There was a time when His Honor, Cebu City Mayor Michael L. Rama, was relentless in clearing the waterways and roads of our city of all impediments. A great majority of the so-called silent majority applauded his moves. That he overcame the opposition to his program of demolishing the structures that stood on the banks of Mahiga River, somewhere near the north reclamation area, showed a kind of political will not many of his peers then were prepared to wield. When he succeeded in re-blocking (a term for defining a street at a predominantly squatters' areas where there is no road or where the road is inaccessible to emergency vehicles) F. Villa Street in Barangay T. Padilla and at Sitio Tariman in Barangay Carreta, he demonstrated that an unpopular forward planning could still be implemented if a leader, like the mayor, listened more to the demands of public welfare.

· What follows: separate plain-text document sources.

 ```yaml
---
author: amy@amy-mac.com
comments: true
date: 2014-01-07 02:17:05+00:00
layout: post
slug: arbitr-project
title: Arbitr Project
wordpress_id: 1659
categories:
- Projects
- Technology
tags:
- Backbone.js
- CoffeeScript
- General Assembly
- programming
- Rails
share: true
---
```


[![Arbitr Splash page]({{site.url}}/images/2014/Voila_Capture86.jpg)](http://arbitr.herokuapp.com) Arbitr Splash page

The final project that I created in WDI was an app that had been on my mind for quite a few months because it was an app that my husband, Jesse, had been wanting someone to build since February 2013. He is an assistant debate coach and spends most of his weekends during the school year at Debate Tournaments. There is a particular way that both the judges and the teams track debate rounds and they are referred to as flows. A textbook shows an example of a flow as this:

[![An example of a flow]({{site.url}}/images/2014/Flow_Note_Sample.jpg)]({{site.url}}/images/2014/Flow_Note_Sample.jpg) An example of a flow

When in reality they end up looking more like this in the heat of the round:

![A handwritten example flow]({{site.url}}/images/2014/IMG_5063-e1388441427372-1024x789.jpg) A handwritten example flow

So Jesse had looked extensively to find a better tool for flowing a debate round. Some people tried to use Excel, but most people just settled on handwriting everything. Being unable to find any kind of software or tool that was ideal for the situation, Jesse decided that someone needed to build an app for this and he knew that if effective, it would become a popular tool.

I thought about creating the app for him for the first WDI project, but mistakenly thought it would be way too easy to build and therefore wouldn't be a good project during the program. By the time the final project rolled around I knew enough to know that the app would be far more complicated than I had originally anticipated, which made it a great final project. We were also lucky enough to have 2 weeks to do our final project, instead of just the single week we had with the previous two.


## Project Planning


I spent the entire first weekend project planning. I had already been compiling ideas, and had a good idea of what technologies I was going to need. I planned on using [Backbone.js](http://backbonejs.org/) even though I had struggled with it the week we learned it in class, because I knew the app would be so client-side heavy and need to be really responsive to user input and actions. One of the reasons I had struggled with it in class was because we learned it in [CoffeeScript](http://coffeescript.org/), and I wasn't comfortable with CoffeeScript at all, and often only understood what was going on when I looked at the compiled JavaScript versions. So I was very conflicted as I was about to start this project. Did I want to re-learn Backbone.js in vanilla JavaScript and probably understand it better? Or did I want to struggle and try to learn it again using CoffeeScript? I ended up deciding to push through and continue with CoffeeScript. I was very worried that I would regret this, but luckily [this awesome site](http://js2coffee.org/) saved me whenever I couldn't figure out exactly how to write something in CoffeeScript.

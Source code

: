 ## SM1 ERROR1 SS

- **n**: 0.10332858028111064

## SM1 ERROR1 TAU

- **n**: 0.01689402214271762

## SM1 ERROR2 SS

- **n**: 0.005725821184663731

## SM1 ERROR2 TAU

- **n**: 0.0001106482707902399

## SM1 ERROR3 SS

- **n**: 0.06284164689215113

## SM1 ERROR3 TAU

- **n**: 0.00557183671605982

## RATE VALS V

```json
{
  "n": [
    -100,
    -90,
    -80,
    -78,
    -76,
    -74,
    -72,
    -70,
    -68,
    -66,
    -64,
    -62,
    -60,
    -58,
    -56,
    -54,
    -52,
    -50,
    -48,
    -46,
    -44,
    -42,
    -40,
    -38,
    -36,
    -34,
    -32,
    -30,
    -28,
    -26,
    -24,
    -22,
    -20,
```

I raise this point because, yesterday, there was an issue presented before the city council where a plausible public welfare ranged against the perceived interest of a few families. When I started writing this article, I had no news yet on how the sanggunian disposed of the subject.
What was that particular item in the agenda of the city council where there was an apparent clash of interests?
At issue was a proposed resolution of Hon. Alvin Dizon, to request the city's Division for the Welfare of the Urban Poor to study the request of the Sta Cruz Homeowners Association that a supposed unused road lot be declared for socialized housing purposes. The councilor must have endorsed a plea of few families who have taken over a part of a road that was once known as the C Mina Extension. Because these families have occupied the entire breadth of that street, this road is no longer visible or used as such. I am glad that Councilor Dizon is taking up their cudgels.
Since we have no empirical economic data on these settlers, let us just assume that they truly belong to the poor sector of our society worthy of our sympathy. They do not own any piece of land on which they can build their homes and worse, they have nowhere else to go. Having seen that C. Mina Extension was then not frequently used by vehicular traffic, they thought that it was up for their taking. And indeed, they came in and settled on that road. That usurpation happened many years ago even if upon closer scrutiny, the concrete road could still be found serving as the ground floor of a home.
I am saddened though that the procedure taken by the councilor is technically incorrect. He cannot have C. Mina Extension declared as socialized housing site because, notwithstanding the occupation of this road for years, it is still a declared road. The process adopted by the councilor is a legal short cut. If he wanted to arrive at this end, he should have first sought the counsel of legal minds who would have advised him to sponsor an ordinance declaring that this road is abandoned.
Why is such a cumbersome process needed? An ordinance abandoning a road that it may be devoted to another public use is likely to assail standard norms, especially so in the present times when we clamor for government to build more roads. The more logical question that would be asked is: "if we need roads for our increasing vehicular traffic, then why should we abandon road lots?" I could foresee the accompanying interest that such a measure stands to generate as it pits the public weal that a road offers versus the need to fill the interests of private individuals to own home lots. The ensuing public scrutiny would have been a good guide to our sanggunian.
Just the same, whatever stand the council took yesterday should tell us its preference. A road is always for public use. It lies beyond the commerce of man. A sanggunian steeped in public welfare would not yield to a plea to make it a site for housing. But, on the other hand, the horde of political support that a homeowners' association is supposed to promise might be difficult to resist. On this parameter, we will have an idea on whose side our council bets.